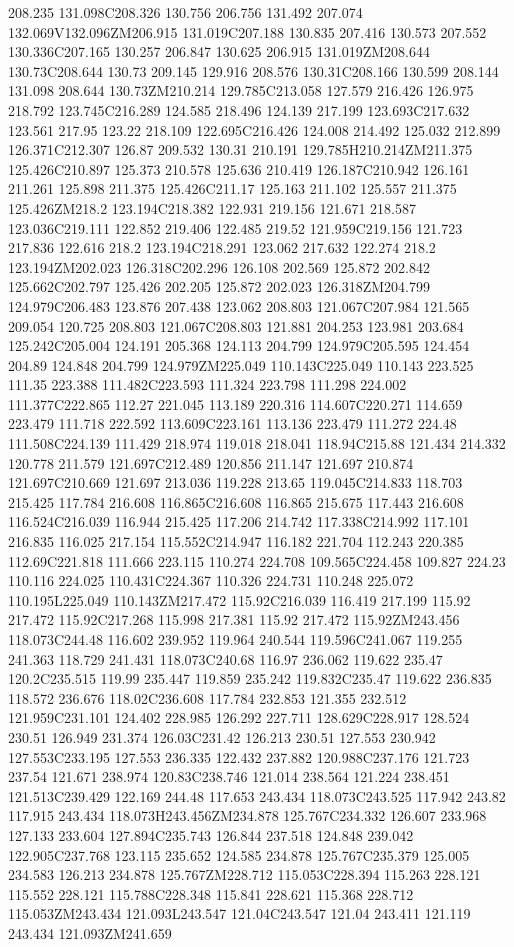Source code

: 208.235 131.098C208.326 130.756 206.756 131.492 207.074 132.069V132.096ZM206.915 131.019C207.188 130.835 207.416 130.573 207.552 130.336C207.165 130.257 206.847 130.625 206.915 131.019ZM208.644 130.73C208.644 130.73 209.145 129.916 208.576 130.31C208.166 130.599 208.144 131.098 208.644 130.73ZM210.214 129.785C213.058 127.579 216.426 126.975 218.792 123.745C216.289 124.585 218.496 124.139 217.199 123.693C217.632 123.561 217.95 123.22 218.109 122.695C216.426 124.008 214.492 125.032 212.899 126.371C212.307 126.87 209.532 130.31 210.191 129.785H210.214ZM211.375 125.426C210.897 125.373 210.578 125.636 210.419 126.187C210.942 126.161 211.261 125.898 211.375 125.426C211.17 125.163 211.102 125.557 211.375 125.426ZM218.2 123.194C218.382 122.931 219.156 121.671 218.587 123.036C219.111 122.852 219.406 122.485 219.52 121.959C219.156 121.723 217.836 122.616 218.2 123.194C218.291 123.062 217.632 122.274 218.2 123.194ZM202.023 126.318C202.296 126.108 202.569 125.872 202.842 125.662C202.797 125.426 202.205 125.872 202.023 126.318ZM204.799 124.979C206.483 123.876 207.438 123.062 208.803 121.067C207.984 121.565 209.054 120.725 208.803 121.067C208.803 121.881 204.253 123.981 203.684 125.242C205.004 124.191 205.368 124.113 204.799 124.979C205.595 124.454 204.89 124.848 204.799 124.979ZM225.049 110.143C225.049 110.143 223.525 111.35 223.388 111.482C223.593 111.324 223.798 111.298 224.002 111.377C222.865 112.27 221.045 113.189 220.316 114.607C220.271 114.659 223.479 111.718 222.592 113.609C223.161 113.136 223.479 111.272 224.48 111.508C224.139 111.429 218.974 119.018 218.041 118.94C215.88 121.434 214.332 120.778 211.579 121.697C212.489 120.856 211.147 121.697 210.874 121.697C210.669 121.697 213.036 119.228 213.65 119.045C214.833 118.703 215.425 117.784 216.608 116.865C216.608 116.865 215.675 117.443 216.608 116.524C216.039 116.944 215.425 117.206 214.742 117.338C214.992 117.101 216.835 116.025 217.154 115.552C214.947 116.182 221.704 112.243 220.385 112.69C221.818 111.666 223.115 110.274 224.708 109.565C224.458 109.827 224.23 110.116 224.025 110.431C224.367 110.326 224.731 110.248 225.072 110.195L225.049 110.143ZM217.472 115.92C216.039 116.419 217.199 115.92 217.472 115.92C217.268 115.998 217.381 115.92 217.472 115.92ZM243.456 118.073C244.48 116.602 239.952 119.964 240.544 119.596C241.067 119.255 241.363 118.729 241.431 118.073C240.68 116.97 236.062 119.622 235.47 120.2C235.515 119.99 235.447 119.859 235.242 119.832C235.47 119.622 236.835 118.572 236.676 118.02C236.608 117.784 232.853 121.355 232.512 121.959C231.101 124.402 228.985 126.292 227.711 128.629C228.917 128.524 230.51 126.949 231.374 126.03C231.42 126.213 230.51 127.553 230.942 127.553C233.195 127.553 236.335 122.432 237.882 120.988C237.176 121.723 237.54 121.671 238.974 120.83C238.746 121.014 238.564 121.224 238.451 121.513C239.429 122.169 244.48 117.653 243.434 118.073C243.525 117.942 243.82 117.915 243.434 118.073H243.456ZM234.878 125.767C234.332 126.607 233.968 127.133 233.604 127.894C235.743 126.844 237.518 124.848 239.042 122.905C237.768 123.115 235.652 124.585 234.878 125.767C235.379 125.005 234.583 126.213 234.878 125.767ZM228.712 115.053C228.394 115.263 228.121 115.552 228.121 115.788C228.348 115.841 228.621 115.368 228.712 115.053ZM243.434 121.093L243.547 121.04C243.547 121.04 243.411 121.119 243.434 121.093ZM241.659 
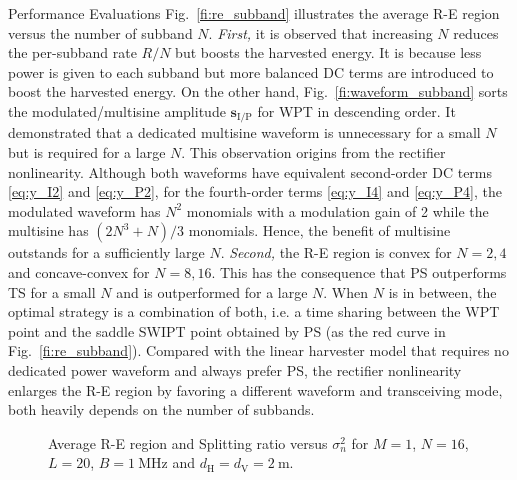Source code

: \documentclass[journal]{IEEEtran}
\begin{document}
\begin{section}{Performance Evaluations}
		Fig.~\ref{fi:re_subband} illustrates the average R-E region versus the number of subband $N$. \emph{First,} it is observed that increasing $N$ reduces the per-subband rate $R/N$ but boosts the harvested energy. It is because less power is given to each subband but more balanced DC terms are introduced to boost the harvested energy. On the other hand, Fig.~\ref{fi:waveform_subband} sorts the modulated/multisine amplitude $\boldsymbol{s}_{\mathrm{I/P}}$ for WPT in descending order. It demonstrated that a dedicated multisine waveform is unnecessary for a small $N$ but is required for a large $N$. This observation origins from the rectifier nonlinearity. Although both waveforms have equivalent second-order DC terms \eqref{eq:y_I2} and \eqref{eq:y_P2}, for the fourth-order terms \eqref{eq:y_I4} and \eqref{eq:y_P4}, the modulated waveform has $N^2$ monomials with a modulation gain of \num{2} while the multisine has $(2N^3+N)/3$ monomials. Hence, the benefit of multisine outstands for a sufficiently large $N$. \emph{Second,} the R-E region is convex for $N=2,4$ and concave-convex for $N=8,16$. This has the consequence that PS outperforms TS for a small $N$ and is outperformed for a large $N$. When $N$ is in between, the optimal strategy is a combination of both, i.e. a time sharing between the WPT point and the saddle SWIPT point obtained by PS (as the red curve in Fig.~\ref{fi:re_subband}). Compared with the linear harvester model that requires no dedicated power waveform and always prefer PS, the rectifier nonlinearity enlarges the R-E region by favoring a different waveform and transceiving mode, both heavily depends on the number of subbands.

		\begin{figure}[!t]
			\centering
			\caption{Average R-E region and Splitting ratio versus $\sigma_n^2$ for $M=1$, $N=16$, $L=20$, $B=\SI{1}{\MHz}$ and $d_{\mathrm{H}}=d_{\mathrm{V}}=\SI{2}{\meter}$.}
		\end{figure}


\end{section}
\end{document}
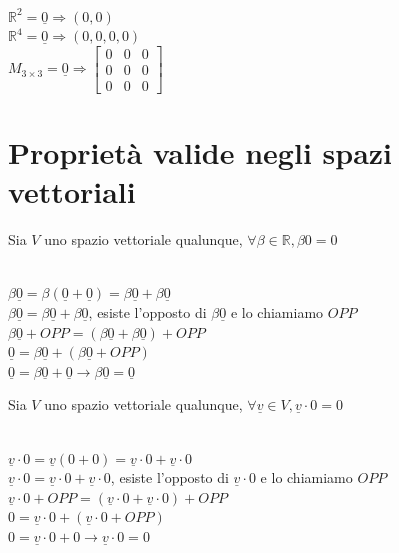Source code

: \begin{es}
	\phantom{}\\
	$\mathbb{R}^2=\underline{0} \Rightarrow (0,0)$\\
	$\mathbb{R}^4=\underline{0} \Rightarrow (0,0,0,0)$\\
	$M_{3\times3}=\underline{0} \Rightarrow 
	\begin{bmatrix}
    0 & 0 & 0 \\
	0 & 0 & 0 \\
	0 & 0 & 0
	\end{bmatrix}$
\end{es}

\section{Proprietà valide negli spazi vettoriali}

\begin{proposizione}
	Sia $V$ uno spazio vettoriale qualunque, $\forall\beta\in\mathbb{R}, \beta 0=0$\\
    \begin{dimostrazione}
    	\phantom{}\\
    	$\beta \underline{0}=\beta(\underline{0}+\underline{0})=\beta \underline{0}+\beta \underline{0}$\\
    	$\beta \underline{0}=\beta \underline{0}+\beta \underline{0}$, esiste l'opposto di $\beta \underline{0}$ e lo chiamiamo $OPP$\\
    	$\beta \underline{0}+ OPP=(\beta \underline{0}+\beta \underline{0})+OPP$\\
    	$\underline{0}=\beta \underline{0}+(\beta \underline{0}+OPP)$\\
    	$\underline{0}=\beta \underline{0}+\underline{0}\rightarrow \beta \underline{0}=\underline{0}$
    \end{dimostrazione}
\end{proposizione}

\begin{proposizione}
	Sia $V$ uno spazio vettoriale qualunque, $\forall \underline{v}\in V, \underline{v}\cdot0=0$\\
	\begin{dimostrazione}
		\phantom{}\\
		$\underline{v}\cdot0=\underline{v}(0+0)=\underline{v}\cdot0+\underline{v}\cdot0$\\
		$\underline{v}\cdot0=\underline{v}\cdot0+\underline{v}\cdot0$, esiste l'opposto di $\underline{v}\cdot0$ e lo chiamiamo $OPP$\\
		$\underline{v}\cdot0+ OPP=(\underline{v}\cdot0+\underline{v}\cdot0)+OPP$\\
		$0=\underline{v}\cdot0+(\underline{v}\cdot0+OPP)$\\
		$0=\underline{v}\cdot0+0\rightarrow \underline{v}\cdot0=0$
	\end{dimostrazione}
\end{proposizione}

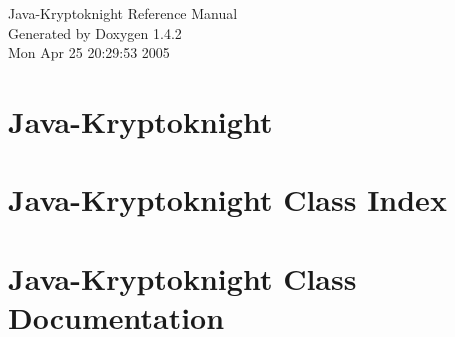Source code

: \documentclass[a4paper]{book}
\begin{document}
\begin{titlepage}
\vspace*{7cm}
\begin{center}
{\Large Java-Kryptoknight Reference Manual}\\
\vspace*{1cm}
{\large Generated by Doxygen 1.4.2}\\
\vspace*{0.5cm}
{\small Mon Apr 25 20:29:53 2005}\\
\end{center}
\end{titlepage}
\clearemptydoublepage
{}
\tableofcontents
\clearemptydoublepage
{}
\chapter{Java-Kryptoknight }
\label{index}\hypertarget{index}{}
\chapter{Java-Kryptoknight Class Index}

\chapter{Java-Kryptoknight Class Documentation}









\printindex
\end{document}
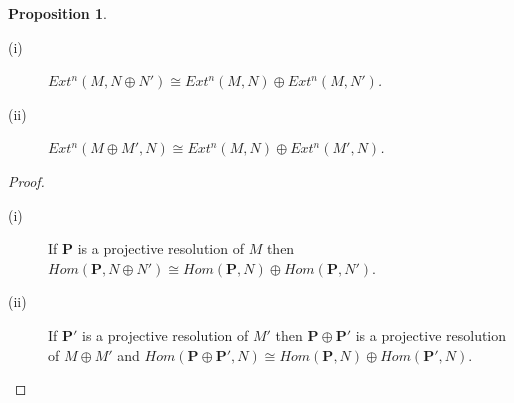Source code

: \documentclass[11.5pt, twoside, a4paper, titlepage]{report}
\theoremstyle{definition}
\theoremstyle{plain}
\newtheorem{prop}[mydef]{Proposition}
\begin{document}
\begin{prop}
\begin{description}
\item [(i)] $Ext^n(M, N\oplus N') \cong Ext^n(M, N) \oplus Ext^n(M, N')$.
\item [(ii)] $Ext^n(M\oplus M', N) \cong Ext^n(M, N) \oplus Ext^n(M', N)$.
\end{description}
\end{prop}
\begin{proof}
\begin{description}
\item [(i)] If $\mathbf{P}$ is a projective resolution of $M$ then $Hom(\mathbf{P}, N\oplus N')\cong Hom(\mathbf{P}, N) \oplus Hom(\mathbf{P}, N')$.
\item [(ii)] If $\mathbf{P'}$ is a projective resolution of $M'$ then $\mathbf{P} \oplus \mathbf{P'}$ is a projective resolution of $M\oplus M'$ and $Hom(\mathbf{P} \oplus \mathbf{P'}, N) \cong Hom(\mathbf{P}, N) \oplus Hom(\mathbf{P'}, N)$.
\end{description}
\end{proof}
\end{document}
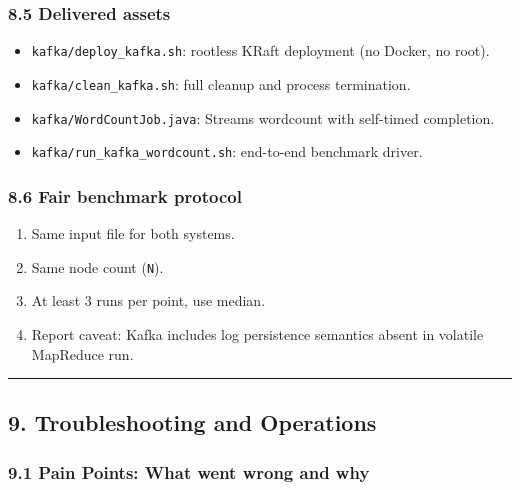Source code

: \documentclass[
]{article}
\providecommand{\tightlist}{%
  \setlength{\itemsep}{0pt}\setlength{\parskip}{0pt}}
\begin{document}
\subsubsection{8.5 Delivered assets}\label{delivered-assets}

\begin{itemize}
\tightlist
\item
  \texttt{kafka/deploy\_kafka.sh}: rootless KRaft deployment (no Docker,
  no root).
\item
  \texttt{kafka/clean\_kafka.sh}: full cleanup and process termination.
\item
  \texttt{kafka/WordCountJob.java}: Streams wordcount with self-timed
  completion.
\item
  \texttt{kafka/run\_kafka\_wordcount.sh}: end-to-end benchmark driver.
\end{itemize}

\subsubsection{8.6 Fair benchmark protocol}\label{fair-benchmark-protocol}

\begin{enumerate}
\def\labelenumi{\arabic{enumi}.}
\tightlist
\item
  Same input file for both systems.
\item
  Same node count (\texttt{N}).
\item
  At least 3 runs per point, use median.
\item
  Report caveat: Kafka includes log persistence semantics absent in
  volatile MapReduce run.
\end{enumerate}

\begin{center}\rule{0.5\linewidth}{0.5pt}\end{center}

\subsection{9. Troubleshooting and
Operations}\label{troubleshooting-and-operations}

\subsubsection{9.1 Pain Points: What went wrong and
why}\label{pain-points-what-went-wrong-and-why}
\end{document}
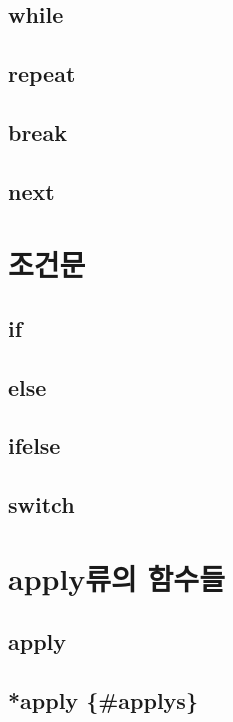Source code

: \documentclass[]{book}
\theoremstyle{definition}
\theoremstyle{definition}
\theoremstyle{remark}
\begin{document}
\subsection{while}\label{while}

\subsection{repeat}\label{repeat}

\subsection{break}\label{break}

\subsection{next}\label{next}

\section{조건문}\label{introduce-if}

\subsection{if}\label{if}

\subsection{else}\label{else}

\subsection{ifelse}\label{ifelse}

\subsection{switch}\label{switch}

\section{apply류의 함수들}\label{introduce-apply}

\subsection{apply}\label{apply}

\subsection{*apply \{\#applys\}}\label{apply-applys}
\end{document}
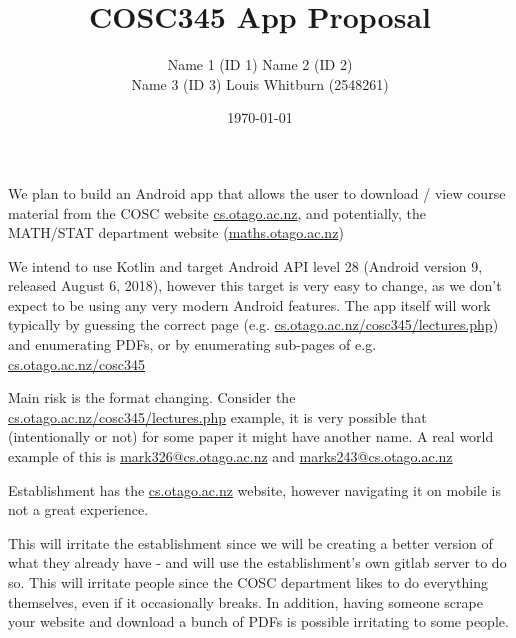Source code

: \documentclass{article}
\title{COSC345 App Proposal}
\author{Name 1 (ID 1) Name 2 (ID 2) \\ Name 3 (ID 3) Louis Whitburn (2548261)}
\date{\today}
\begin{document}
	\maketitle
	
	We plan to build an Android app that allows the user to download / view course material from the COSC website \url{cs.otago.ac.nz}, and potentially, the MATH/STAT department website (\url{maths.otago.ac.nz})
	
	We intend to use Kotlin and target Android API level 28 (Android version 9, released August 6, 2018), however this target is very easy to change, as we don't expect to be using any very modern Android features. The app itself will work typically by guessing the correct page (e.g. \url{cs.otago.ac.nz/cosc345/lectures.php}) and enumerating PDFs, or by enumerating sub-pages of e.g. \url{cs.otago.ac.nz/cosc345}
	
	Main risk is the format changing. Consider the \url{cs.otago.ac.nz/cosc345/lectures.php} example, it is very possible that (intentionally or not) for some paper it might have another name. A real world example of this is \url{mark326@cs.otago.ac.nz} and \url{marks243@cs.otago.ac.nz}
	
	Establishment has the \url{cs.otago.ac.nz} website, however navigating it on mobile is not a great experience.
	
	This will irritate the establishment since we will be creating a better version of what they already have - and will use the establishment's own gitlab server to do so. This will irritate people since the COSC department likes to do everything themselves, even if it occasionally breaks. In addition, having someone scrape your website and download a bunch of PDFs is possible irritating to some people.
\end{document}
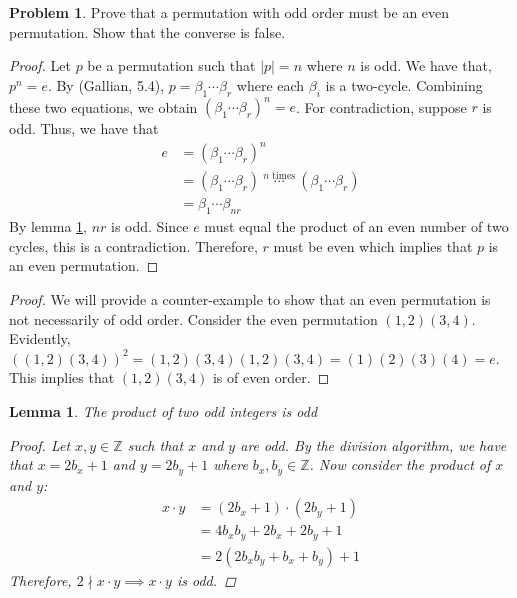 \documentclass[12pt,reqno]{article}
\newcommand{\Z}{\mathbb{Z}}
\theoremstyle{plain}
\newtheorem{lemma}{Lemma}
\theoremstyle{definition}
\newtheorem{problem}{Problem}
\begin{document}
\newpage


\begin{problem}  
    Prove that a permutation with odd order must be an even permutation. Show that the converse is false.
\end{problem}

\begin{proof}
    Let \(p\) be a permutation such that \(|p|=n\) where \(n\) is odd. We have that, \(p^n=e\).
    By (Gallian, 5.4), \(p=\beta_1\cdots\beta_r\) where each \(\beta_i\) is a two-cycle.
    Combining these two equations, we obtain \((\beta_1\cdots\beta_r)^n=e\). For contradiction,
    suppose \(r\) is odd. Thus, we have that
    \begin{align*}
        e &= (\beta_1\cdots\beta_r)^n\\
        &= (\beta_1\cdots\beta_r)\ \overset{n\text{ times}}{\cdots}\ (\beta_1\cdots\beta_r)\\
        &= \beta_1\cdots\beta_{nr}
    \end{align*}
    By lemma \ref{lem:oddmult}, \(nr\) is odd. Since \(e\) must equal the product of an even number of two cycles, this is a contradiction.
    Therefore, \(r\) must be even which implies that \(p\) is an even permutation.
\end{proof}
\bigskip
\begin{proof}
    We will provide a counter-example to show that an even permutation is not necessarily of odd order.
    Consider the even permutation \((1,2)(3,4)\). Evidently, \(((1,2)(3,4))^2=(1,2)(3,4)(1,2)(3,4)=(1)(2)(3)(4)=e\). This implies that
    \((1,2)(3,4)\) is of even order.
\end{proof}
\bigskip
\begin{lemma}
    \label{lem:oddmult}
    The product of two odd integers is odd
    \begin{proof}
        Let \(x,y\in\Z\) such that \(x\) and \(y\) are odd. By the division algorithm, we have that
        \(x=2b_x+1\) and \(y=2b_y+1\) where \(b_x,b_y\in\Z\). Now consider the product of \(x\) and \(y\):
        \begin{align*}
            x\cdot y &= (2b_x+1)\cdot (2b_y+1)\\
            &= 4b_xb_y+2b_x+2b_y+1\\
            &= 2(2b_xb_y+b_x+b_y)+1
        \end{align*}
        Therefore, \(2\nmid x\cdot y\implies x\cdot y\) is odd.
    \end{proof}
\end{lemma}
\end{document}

──────────────────────────────

**WHAT IS BEING ASKED**.
Going through the data above, state how many lines include the word "benchmark"; only that number is needed.

**RESULT OF THE EXERCISE**.
2